Problem statement:
Set the images aside and retype the whole listing exactly.

+++ Records provided +++

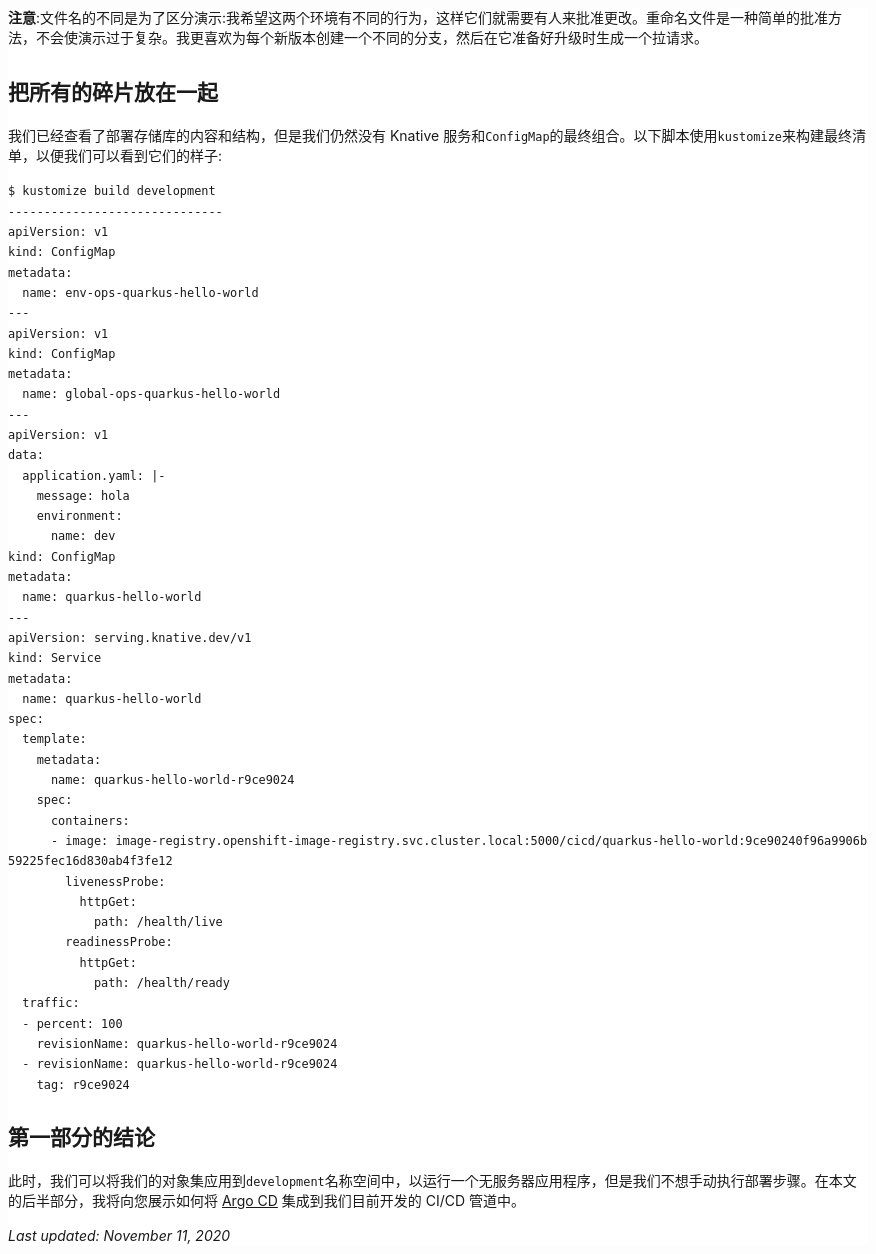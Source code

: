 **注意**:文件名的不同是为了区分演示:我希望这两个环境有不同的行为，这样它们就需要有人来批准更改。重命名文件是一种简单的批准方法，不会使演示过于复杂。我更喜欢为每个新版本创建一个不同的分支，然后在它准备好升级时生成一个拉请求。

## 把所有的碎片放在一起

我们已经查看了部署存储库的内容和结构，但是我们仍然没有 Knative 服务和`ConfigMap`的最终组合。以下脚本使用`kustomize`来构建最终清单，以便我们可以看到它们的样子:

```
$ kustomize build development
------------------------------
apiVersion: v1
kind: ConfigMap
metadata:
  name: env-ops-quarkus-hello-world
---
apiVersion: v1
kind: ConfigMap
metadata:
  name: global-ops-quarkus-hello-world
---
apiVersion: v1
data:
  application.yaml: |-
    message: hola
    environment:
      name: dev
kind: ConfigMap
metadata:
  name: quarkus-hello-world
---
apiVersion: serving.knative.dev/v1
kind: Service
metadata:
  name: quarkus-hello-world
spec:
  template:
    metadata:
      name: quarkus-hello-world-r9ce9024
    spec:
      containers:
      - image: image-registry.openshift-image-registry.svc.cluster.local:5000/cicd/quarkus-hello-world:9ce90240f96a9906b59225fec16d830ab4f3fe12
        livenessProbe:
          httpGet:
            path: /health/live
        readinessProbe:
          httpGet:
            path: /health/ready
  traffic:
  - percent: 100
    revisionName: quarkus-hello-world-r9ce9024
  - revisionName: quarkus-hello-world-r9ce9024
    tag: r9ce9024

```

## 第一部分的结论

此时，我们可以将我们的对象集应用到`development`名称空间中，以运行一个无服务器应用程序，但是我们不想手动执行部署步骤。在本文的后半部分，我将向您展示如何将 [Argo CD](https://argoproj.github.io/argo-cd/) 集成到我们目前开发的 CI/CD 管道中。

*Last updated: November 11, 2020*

+++

Result for this task:
Source code

: **注意**:文件名的不同是为了区分演示:我希望这两个环境有不同的行为，这样它们就需要有人来批准更改。重命名文件是一种简单的批准方法，不会使演示过于复杂。我更喜欢为每个新版本创建一个不同的分支，然后在它准备好升级时生成一个拉请求。

## 把所有的碎片放在一起

我们已经查看了部署存储库的内容和结构，但是我们仍然没有 Knative 服务和`ConfigMap`的最终组合。以下脚本使用`kustomize`来构建最终清单，以便我们可以看到它们的样子:

```
$ kustomize build development
------------------------------
apiVersion: v1
kind: ConfigMap
metadata:
  name: env-ops-quarkus-hello-world
---
apiVersion: v1
kind: ConfigMap
metadata:
  name: global-ops-quarkus-hello-world
---
apiVersion: v1
data:
  application.yaml: |-
    message: hola
    environment:
      name: dev
kind: ConfigMap
metadata:
  name: quarkus-hello-world
---
apiVersion: serving.knative.dev/v1
kind: Service
metadata:
  name: quarkus-hello-world
spec:
  template:
    metadata:
      name: quarkus-hello-world-r9ce9024
    spec:
      containers:
      - image: image-registry.openshift-image-registry.svc.cluster.local:5000/cicd/quarkus-hello-world:9ce90240f96a9906b59225fec16d830ab4f3fe12
        livenessProbe:
          httpGet:
            path: /health/live
        readinessProbe:
          httpGet:
            path: /health/ready
  traffic:
  - percent: 100
    revisionName: quarkus-hello-world-r9ce9024
  - revisionName: quarkus-hello-world-r9ce9024
    tag: r9ce9024

```

## 第一部分的结论

此时，我们可以将我们的对象集应用到`development`名称空间中，以运行一个无服务器应用程序，但是我们不想手动执行部署步骤。在本文的后半部分，我将向您展示如何将 [Argo CD](https://argoproj.github.io/argo-cd/) 集成到我们目前开发的 CI/CD 管道中。

*Last updated: November 11, 2020*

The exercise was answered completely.